The trial court explained that the Appellant could enter a blind plea “in which
there [would be] no [sentencing] recommendation.” The Appellant responded that she
had “a son at home,” and she had already served seven and a half years on a prior
conviction. The trial court advised the Appellant that she would have to make a
decision regarding whether she wanted to go to trial. The Appellant asked if her
bench warrant for failing to appear could be “dropped” so that she could go to her
mother’s home and spend time with her family. The trial court denied the Appellant’s
request, explaining that when the Appellant failed to appear, there was a jury waiting
for her and “[she] did not show up[.]” The trial court continued with the Faretta
hearing and asked the Appellant if she understood “that self-representation may be
bad for you, may be a detriment to you. It may hurt you.” The Appellant responded:
“Yes, sir.” The trial court continued: “Do you understand that you are entitled to no
special treatment by the [trial c]ourt if you [re]present yourself?”

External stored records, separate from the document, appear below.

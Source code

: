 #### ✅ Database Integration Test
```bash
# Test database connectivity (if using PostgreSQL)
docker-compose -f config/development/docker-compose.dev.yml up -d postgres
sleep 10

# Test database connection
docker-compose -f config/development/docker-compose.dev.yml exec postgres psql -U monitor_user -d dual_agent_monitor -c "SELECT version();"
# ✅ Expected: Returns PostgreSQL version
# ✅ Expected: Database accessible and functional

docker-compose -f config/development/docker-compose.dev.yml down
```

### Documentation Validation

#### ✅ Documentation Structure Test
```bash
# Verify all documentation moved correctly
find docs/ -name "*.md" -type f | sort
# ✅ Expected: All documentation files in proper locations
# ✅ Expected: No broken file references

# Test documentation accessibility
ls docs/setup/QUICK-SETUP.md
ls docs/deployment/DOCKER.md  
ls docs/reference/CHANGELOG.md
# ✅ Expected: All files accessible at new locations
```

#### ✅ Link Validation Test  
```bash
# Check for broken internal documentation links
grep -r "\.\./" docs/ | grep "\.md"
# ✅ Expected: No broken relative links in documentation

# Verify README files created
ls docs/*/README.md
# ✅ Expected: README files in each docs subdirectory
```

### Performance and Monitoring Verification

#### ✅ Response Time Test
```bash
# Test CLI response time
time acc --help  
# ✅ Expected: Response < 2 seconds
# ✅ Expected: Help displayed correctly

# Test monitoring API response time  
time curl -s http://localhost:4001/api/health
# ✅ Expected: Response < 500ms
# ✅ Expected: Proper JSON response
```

[A by the Appellant]: Yes, sir.
8
[Q by the trial court]: Do you understand that you must follow all of the
technical rules and substantive law, criminal procedure, and evidence for
making motions, objection, and presentation, jury selection, and
arguments even if you do not know how those rules apply; do you
understand that?
[A]: Yes, sir.
[Q:] Do you understand that you will have to abide by the same rules
that it took years for lawyers to learn?
[A:] Yes, sir.
[Q]: Do you understand that if you represent yourself you are assuming
full responsibility for your defense?
[A:] Yes, sir.
[Q]: Do you understand that you may miss important defenses to the
case because of your lack of knowledge of the law?
[A]: Yes, sir.
[Q]: Do you understand that even if you have some knowledge of the
law you will lose the benefit of an independent perspective of an
attorney in analyzing, reviewing, and presenting this case in its most
effective way?
[A]: Yes, sir.
[Q]: Do you understand if you are found guilty you may not be able to
present the case in a manner to obtain the most favorable sentence?
[A]: Yes, sir.
[Q:] Do you understand that if you are in custody, which you are, your
access to the district attorney will be reduced making it . . . more
difficult to defend yourself because you will have less of a chance to
work out a favorable resolution?
9
[A]: Yes, sir.
[Q]: Do you understand that the prosecution will be represented by an
experienced and skilled attorney? In fact, he is the district attorney of
the county; do you understand that?
[A]: Yes, sir.
[Q]: Do you understand that the prosecution’s attorney will treat you just
as he would treat any other attorney? The prosecutor will not go easy on
you just because you represent yourself; do you understand that?
[A]: Yes, sir.
[Q]: Do you understand that you will not receive any special treatment
or help from the [trial c]ourt?
[A]: Yes, sir.
[Q]: Do you understand that if you behave in a disruptive manner in the
courtroom the [trial c]ourt can terminate your self-representation?
[A]: Yes, sir.
[Q]: Do you understand if you get convicted you cannot claim your own
incompetency as a basis for an appeal?
[A]: Yes, sir.
[Q]: Do you understand that you will not be give any extra time for
preparing the case for trial simply because you are representing
yourself?
[A]: Yes, sir.
[Q]: If you are incarcerated, which you are, do you understand that your
ability to investigate, research, and prepare your defense will be severely
limited?
[A]: Yes, sir.
10
[Q]: Do you understand that if you have a lawyer[,] the lawyer would
not be subject to those limitations?
At this juncture in the hearing, trial counsel stated that the Appellant told him
that she wanted to “take [a] plea instead of finishing the colloquy.” When questioned
as to the type of plea, the Appellant responded: “A blind plea would be okay.”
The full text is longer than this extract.